### Extracted material

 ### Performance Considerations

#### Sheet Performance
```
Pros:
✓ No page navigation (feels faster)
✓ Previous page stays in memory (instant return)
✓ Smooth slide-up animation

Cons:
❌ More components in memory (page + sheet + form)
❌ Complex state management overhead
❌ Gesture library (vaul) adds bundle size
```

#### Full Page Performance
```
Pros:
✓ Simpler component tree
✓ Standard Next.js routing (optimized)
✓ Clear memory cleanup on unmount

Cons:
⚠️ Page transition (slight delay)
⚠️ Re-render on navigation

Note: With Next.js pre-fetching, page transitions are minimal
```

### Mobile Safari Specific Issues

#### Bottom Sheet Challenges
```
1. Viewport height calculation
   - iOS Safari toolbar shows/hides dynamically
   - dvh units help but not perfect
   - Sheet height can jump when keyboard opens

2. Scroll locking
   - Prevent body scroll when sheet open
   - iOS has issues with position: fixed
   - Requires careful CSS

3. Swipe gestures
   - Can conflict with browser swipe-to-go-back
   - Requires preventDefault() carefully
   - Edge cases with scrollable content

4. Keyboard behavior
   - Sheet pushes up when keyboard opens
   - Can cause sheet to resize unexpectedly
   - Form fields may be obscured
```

######
### Extracted material

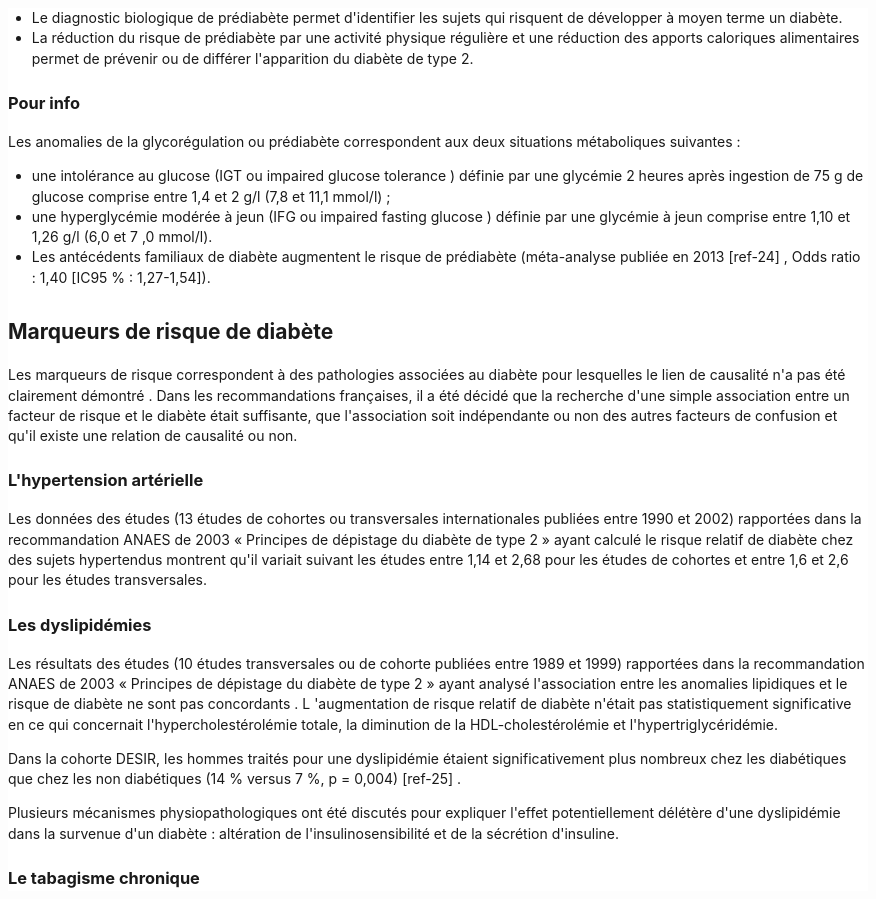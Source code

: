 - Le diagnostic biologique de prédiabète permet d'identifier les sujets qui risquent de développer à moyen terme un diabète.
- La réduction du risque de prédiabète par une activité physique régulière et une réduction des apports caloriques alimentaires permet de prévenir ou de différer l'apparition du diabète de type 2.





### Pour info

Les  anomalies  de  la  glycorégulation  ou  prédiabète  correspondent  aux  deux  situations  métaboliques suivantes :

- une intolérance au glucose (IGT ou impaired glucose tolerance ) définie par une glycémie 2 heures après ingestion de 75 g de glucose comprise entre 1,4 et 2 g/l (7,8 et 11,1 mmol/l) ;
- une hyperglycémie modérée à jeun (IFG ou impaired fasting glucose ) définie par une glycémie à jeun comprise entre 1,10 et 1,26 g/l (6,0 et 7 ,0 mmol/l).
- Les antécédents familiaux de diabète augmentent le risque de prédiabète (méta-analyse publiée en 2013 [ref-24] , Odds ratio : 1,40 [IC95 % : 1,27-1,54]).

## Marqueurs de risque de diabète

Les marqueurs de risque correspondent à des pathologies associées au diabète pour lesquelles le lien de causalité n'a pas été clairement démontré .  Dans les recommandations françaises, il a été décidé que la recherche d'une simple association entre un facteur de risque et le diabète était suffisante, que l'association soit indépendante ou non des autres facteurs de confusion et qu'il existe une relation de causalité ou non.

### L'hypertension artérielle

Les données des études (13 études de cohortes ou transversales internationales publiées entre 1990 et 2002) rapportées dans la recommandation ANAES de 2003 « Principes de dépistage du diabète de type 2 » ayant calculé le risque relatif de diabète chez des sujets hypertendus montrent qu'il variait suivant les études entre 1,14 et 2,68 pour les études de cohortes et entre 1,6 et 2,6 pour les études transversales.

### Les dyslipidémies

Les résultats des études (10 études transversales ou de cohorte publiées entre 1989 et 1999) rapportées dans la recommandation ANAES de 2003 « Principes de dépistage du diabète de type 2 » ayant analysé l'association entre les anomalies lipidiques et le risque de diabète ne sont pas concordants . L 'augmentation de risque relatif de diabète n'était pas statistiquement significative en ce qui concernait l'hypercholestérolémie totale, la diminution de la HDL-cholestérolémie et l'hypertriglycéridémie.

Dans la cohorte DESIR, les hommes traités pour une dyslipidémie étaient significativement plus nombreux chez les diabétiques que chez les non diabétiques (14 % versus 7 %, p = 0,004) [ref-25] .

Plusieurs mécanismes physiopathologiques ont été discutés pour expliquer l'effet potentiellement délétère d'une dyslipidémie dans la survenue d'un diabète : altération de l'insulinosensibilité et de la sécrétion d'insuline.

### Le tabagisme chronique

######

Brief. Every line in the data that holds "navigation" should be copied out.

Written response.
✓ No page navigation (feels faster)
⚠️ Re-render on navigation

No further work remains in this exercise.